Se ne va con l’amaro in bocca. Lasciandosi alle spalle un panorama desolante. Con i clienti che non si fidano delle agenzie e le agenzie che hanno paura di difendere il proprio lavoro. Lo racconta a youmark l’ex direttore creativo esecutivo di Publicis Italia, pronto a una nuova avventura professionale. 

Il mondo lo ha girato parecchio, ma questa volta non fa le valigie proprio a cuor leggero, perché nel nostro paese ci vive da sette anni e comunque non è più un ragazzino. D’altra parte la gente da secoli va dove c’è il lavoro e lui già da un po’ sentiva che era arrivato il momento di svoltare un’altra volta

Siamo proprio senza speranza?
“Quando sono arrivato lasciavo Barcellona. Era il 2001 e si aveva la sensazione che anche qui un po’ di cose potessero cambiare. Sull’onda di un ottimismo economico c’era voglia di fare. E anche la creatività nutriva qualche speranza. La pubblicità è la punta dell’iceberg dell’economia, il contesto lasciava ben sperare. Pensavamo che una nuova generazione di direttori creativi, post Pirella, post Barbella, post Sanna, sarebbero riusciti a conquistare credibilità e quindi anche potere decisionale”.

E invece cos’è successo?
“Nel 2003 Giovanni Porro e Roberto Greco hanno firmato il pluripremiato spot ‘The Sculptor’ per Peugeot. Sembrava che finalmente avessimo svoltato, riuscendo a far vedere al mondo e ai clienti che anche l’Italia era in grado di produrre creativamente qualcosa di buono. Purtroppo non è stato un punto di partenza, quanto piuttosto il rush finale di un percorso divenuto via via sempre più frustrante”.

I nostri ‘mali’ sembrano essere principalmente due: scarsa credibilità da parte delle agenzie, scarsa voglia di rischiare da parte delle aziende. Concordi?
“L’Italia, in generale, è diventato un paese a cui manca la voglia di innovare. Si guarda alle spalle e non pensa ad andare avanti. Forte di una cultura e di un passato, diventati quasi fardello ingombrante. E poi non è prevista la possibilità di sbagliare. Sbagliare è fondamentale, tutto il mondo sbaglia.
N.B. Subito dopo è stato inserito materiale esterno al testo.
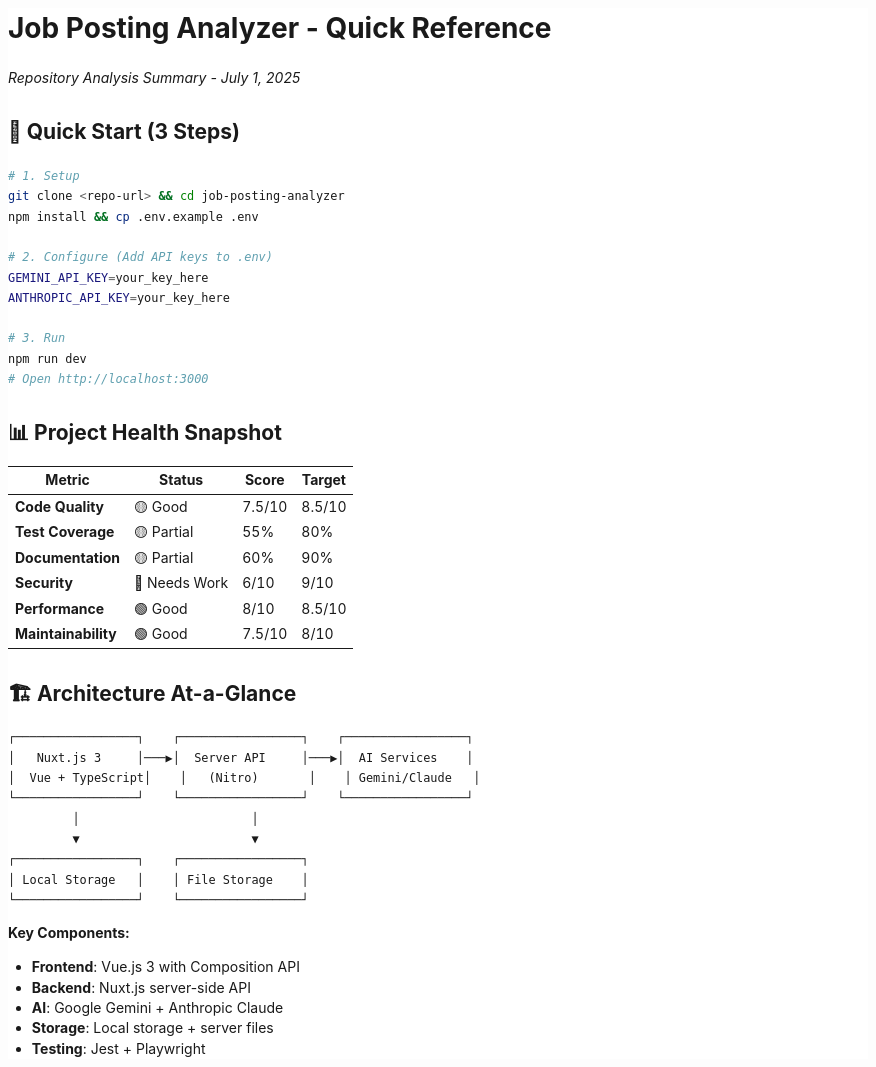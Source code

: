 # Job Posting Analyzer - Quick Reference

*Repository Analysis Summary - July 1, 2025*

## 🚀 Quick Start (3 Steps)

```bash
# 1. Setup
git clone <repo-url> && cd job-posting-analyzer
npm install && cp .env.example .env

# 2. Configure (Add API keys to .env)
GEMINI_API_KEY=your_key_here
ANTHROPIC_API_KEY=your_key_here

# 3. Run
npm run dev
# Open http://localhost:3000
```

## 📊 Project Health Snapshot

| Metric | Status | Score | Target |
|--------|--------|-------|--------|
| **Code Quality** | 🟡 Good | 7.5/10 | 8.5/10 |
| **Test Coverage** | 🟡 Partial | 55% | 80% |
| **Documentation** | 🟡 Partial | 60% | 90% |
| **Security** | 🔴 Needs Work | 6/10 | 9/10 |
| **Performance** | 🟢 Good | 8/10 | 8.5/10 |
| **Maintainability** | 🟢 Good | 7.5/10 | 8/10 |

## 🏗️ Architecture At-a-Glance

```
┌─────────────────┐    ┌─────────────────┐    ┌─────────────────┐
│   Nuxt.js 3     │───▶│  Server API     │───▶│  AI Services    │
│  Vue + TypeScript│    │   (Nitro)       │    │ Gemini/Claude   │
└─────────────────┘    └─────────────────┘    └─────────────────┘
         │                        │
         ▼                        ▼
┌─────────────────┐    ┌─────────────────┐
│ Local Storage   │    │ File Storage    │
└─────────────────┘    └─────────────────┘
```

**Key Components:**
- **Frontend**: Vue.js 3 with Composition API
- **Backend**: Nuxt.js server-side API
- **AI**: Google Gemini + Anthropic Claude
- **Storage**: Local storage + server files
- **Testing**: Jest + Playwright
E’ proprio dagli errori che spesso nascono le migliori innovazioni”.

Però, a nostra discolpa, c’è chi fa presente la mancanza di fiducia da parte dei clienti.
“Alla base c’è una questione di rispetto e anche dell’incapacità delle agenzie di far valere il proprio lavoro. Non si possono fare ventotto presentazioni prima di ottenere l’approvazione di una campagna. Bisogna credere nelle proprie idee e difenderle a oltranza. Invece il terrore di perdere il budget fa abbassare la testa, perché sappiamo che fuori dalla porta, in coda, ci sono altre agenzie disposte ad accettare queste regole. Non abbiamo spirito di corpo e forse ci manca, al contrario di altri paesi, anche una buona dose di arroganza”.
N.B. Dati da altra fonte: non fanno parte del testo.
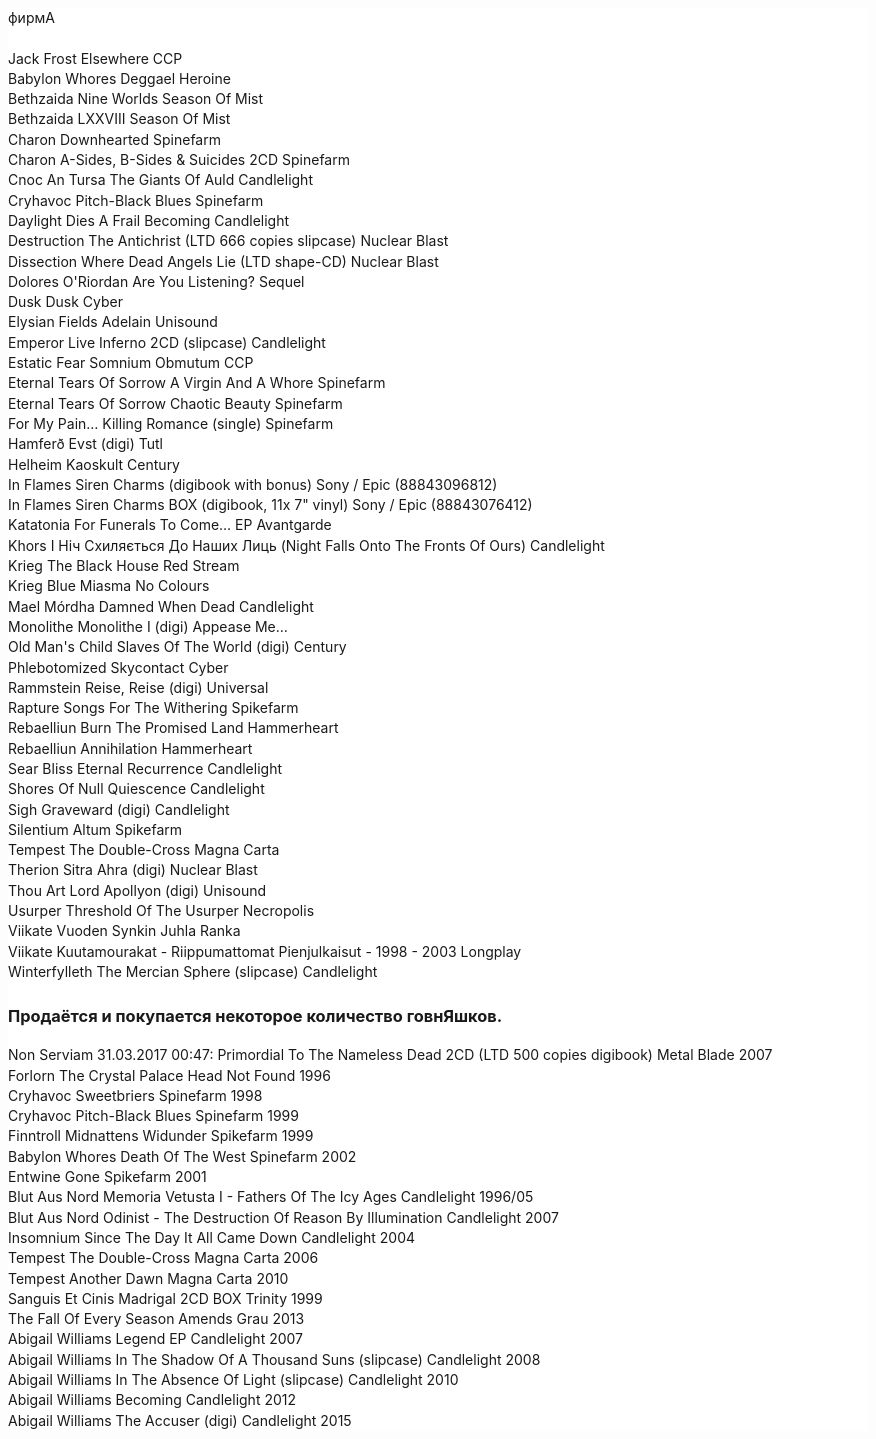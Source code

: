 фирмА<BR><BR>Jack Frost	Elsewhere	CCP<BR>Babylon Whores	Deggael	Heroine<BR>Bethzaida	Nine Worlds	Season Of Mist<BR>Bethzaida	LXXVIII	Season Of Mist<BR>Charon	Downhearted	Spinefarm<BR>Charon	A-Sides, B-Sides & Suicides 2CD	Spinefarm<BR>Cnoc An Tursa	The Giants Of Auld	Candlelight<BR>Cryhavoc	Pitch-Black Blues	Spinefarm<BR>Daylight Dies	A Frail Becoming	Candlelight<BR>Destruction	The Antichrist (LTD 666 copies slipcase)	Nuclear Blast<BR>Dissection	Where Dead Angels Lie (LTD shape-CD)	Nuclear Blast<BR>Dolores O'Riordan	Are You Listening?	Sequel<BR>Dusk	Dusk	Cyber<BR>Elysian Fields	Adelain	Unisound<BR>Emperor	Live Inferno 2CD (slipcase)	Candlelight<BR>Estatic Fear	Somnium Obmutum	CCP<BR>Eternal Tears Of Sorrow	A Virgin And A Whore	Spinefarm<BR>Eternal Tears Of Sorrow	Chaotic Beauty	Spinefarm<BR>For My Pain…	Killing Romance (single)	Spinefarm<BR>Hamfer&#240;	Evst (digi)	Tutl<BR>Helheim	Kaoskult	Century<BR>In Flames	Siren Charms (digibook with bonus)	Sony / Epic (88843096812)<BR>In Flames	Siren Charms BOX (digibook, 11x 7" vinyl)	Sony / Epic (88843076412)<BR>Katatonia	For Funerals To Come… EP	Avantgarde<BR>Khors	І Ніч Схиляється До Наших Лиць (Night Falls Onto The Fronts Of Ours)	Candlelight<BR>Krieg	The Black House	Red Stream<BR>Krieg	Blue Miasma	No Colours<BR>Mael M&#243;rdha	Damned When Dead	Candlelight<BR>Monolithe	Monolithe I (digi)	Appease Me…<BR>Old Man's Child	Slaves Of The World (digi)	Century<BR>Phlebotomized	Skycontact	Cyber<BR>Rammstein	Reise, Reise (digi)	Universal<BR>Rapture	Songs For The Withering	Spikefarm<BR>Rebaelliun	Burn The Promised Land	Hammerheart<BR>Rebaelliun	Annihilation	Hammerheart<BR>Sear Bliss	Eternal Recurrence	Candlelight<BR>Shores Of Null	Quiescence	Candlelight<BR>Sigh	Graveward (digi)	Candlelight<BR>Silentium	Altum	Spikefarm<BR>Tempest	The Double-Cross	Magna Carta<BR>Therion	Sitra Ahra (digi)	Nuclear Blast<BR>Thou Art Lord	Apollyon (digi)	Unisound<BR>Usurper	Threshold Of The Usurper	Necropolis<BR>Viikate	Vuoden Synkin Juhla	Ranka<BR>Viikate	Kuutamourakat - Riippumattomat Pienjulkaisut - 1998 - 2003	Longplay<BR>Winterfylleth	The Mercian Sphere (slipcase)	Candlelight<BR>

### Продаётся и покупается некоторое количество говнЯшков.

Non Serviam 31.03.2017 00:47:
Primordial	To The Nameless Dead 2CD (LTD 500 copies digibook)	Metal Blade	2007<BR>Forlorn	The Crystal Palace	Head Not Found	1996<BR>Cryhavoc	Sweetbriers	Spinefarm	1998<BR>Cryhavoc	Pitch-Black Blues	Spinefarm	1999<BR>Finntroll	Midnattens Widunder	Spikefarm	1999<BR>Babylon Whores	Death Of The West	Spinefarm	2002<BR>Entwine	Gone	Spikefarm	2001<BR>Blut Aus Nord	Memoria Vetusta I - Fathers Of The Icy Ages	Candlelight	1996/05<BR>Blut Aus Nord	Odinist - The Destruction Of Reason By Illumination	Candlelight	2007<BR>Insomnium	Since The Day It All Came Down	Candlelight	2004<BR>Tempest	The Double-Cross	Magna Carta	2006<BR>Tempest	Another Dawn	Magna Carta	2010<BR>Sanguis Et Cinis	Madrigal 2CD BOX	Trinity	1999<BR>The Fall Of Every Season	Amends	Grau	2013<BR>Abigail Williams	Legend EP	Candlelight	2007<BR>Abigail Williams	In The Shadow Of A Thousand Suns (slipcase)	Candlelight	2008<BR>Abigail Williams	In The Absence Of Light (slipcase)	Candlelight	2010<BR>Abigail Williams	Becoming	Candlelight	2012<BR>Abigail Williams	The Accuser (digi)	Candlelight	2015<BR>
Fino a un certo punto il meccanismo ha funzionato. Quando il sistema si è inceppato?
“Il lavoro creativo è fatto di persone, di talenti. I talenti costano, per questo un cliente dovrebbe rivolgersi alle grandi sigle, in grado di chiamarli a sé. I migliori creativi vanno dove ci sono i grandi budget. Se i soldi cominciano a scarseggiare, i talenti vengono sostituiti dagli stagisti. Non è proprio la stessa cosa. Perché gli stagisti bisogna farli crescere e per farli crescere ci vuole qualcuno in grado di farlo”.

Marco Cremona in una nostra recente intervista ha suggerito anche ai ragazzi di andare all’estero. Concordi?
“Una volta si diceva loro di andare per aprire i propri orizzonti, assorbire e tornare. Oggi è meglio che non rientrino”.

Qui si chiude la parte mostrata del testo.